Все они вскоре, женившись на иностранках, уехали. Бруни – в Швецию, а потом во Францию, Дрючин – в Америку, Пунин, кажется, тоже, Арутюнян – в Норвегию. В 77-м, женившись по настоящей любви на чудесной французской студентке Доминик, отбыл и Олег.
Он уезжал тяжело. Его отец был полковником не то Генштаба, не то ГРУ, то есть человеком секретным (а заодно родственником Герцена, Олег принадлежит к роду тех самых Яковлевых). Подробностями я никогда не интересовался, но в конце концов дело вышло на серьезный уровень. К советским властям с просьбой дать Олегу и Доминик возможность воссоединиться обращались важные французские коммунисты, чуть ли не сам Жорж Марше, и Олег отправился в Париж.

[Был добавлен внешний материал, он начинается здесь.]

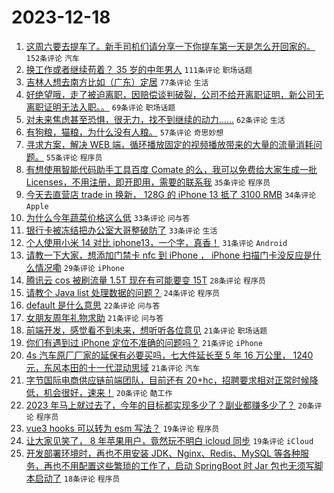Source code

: # 2023-12-18

1. [这周六要去提车了。新手司机们请分享一下你提车第一天是怎么开回家的。](https://www.v2ex.com/t/1001301) `152条评论` `汽车`
1. [换工作或者继续苟着？ 35 岁的中年男人](https://www.v2ex.com/t/1001230) `111条评论` `职场话题`
1. [吉林人想去南方比如（广东）定居](https://www.v2ex.com/t/1001238) `77条评论` `生活`
1. [好绝望哦，走了被迫离职，因赔偿谈判破裂，公司不给开离职证明，新公司无离职证明无法入职。。](https://www.v2ex.com/t/1001366) `69条评论` `职场话题`
1. [对未来焦虑甚至恐惧，很无力，找不到继续的动力……](https://www.v2ex.com/t/1001210) `62条评论` `生活`
1. [有狗粮，猫粮，为什么没有人粮。](https://www.v2ex.com/t/1001346) `57条评论` `奇思妙想`
1. [寻求方案，解决 WEB 端，循环播放固定的视频播放带来的大量的流量消耗问题。](https://www.v2ex.com/t/1001322) `55条评论` `程序员`
1. [有想使用智能代码助手工具百度 Comate 的么，我可以免费给大家生成一批 Licenses，不用注册，即开即用，需要的联系我](https://www.v2ex.com/t/1001351) `35条评论` `程序员`
1. [今天去直营店 trade in 换新， 128G 的 iPhone 13 抵了 3100 RMB](https://www.v2ex.com/t/1001310) `34条评论` `Apple`
1. [为什么今年蔬菜价格这么低](https://www.v2ex.com/t/1001327) `33条评论` `问与答`
1. [银行卡被冻结把办公室大哥整破防了](https://www.v2ex.com/t/1001274) `33条评论` `生活`
1. [个人使用小米 14 对比 iphone13，一个字，真香！](https://www.v2ex.com/t/1001361) `31条评论` `Android`
1. [请教一下大家，想添加门禁卡 nfc 到 iPhone ， iPhone 扫描门卡没反应是什么情况嘞](https://www.v2ex.com/t/1001336) `29条评论` `iPhone`
1. [腾讯云 cos 被刷流量 1.5T 现在有可能要变 15T](https://www.v2ex.com/t/1001306) `28条评论` `程序员`
1. [请教个 Java list 处理数据的问题？](https://www.v2ex.com/t/1001247) `24条评论` `程序员`
1. [default 是什么意思](https://www.v2ex.com/t/1001264) `22条评论` `问与答`
1. [女朋友周年礼物求助](https://www.v2ex.com/t/1001334) `21条评论` `问与答`
1. [前端开发，感觉看不到未来，想听听各位意见](https://www.v2ex.com/t/1001244) `21条评论` `职场话题`
1. [你们有遇到过 iPhone 定位不准确的问题吗？](https://www.v2ex.com/t/1001239) `21条评论` `iPhone`
1. [4s 汽车原厂厂家的延保有必要买吗，七大件延长至 5 年 16 万公里， 1240 元，东风本田的十一代混动思域](https://www.v2ex.com/t/1001211) `21条评论` `汽车`
1. [字节国际电商供应链前端团队，目前还有 20+hc，招聘要求相对正常时候降低，机会很好，速来！](https://www.v2ex.com/t/1001218) `20条评论` `酷工作`
1. [2023 年马上就过去了，今年的目标都实现多少了？副业都赚多少了？](https://www.v2ex.com/t/1001199) `20条评论` `程序员`
1. [vue3 hooks 可以转为 esm 写法？](https://www.v2ex.com/t/1001325) `19条评论` `程序员`
1. [让大家见笑了， 8 年苹果用户，竟然玩不明白 icloud 同步](https://www.v2ex.com/t/1001278) `19条评论` `iCloud`
1. [开发部署环境时，再也不用安装 JDK、Nginx、Redis、MySQL 等各种服务，再也不用配置这些繁琐的工作了，启动 SpringBoot 时 Jar 包也无须写脚本启动了](https://www.v2ex.com/t/1001234) `18条评论` `程序员`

Я не могу сказать, что в Москве мы близко дружили. Он пару раз приезжал ко мне на Речной вокзал, я к нему на Ленинский проспект. Но очень глубокая симпатия к Олегу у меня возникла сразу. И он – замечательный художник, по-моему, один из интереснейших в этом поколении. Грустно, что про него никто толком ничего не знает.
Один из немногих в нашем искусстве, кто сознательно, великолепно понимая, о чем речь, занимался абстрактной живописью. Конечно, прекрасные вещи еще в 50-е делали Злотников и Турецкий, но отчасти это была кулибинщина. А Олег хорошо знал западное искусство и велосипеды не изобретал. Рядом я могу, пожалуй, поставить только Михаила Чернышева, некоторые вещи которого, например, серию "Удвоения" считаю гениальными. И у Миши, и у Олега в живописи не было ничего – никакой литературности, никакой внешней метафизики – кроме самой живописи.
В 70-е Яковлев делал подчеркнуто неряшливые и очень яркие картины с кружочками, полосками и решетками. Сейчас он давно занимается другим, что абстракцией не назовешь, но и фигуративной живописью тоже. Определение тому, что он делает, я подобрать не могу. Сам он это называет "каляками-маляками", но главное – это высочайший, по-моему, уровень подхода к живописи.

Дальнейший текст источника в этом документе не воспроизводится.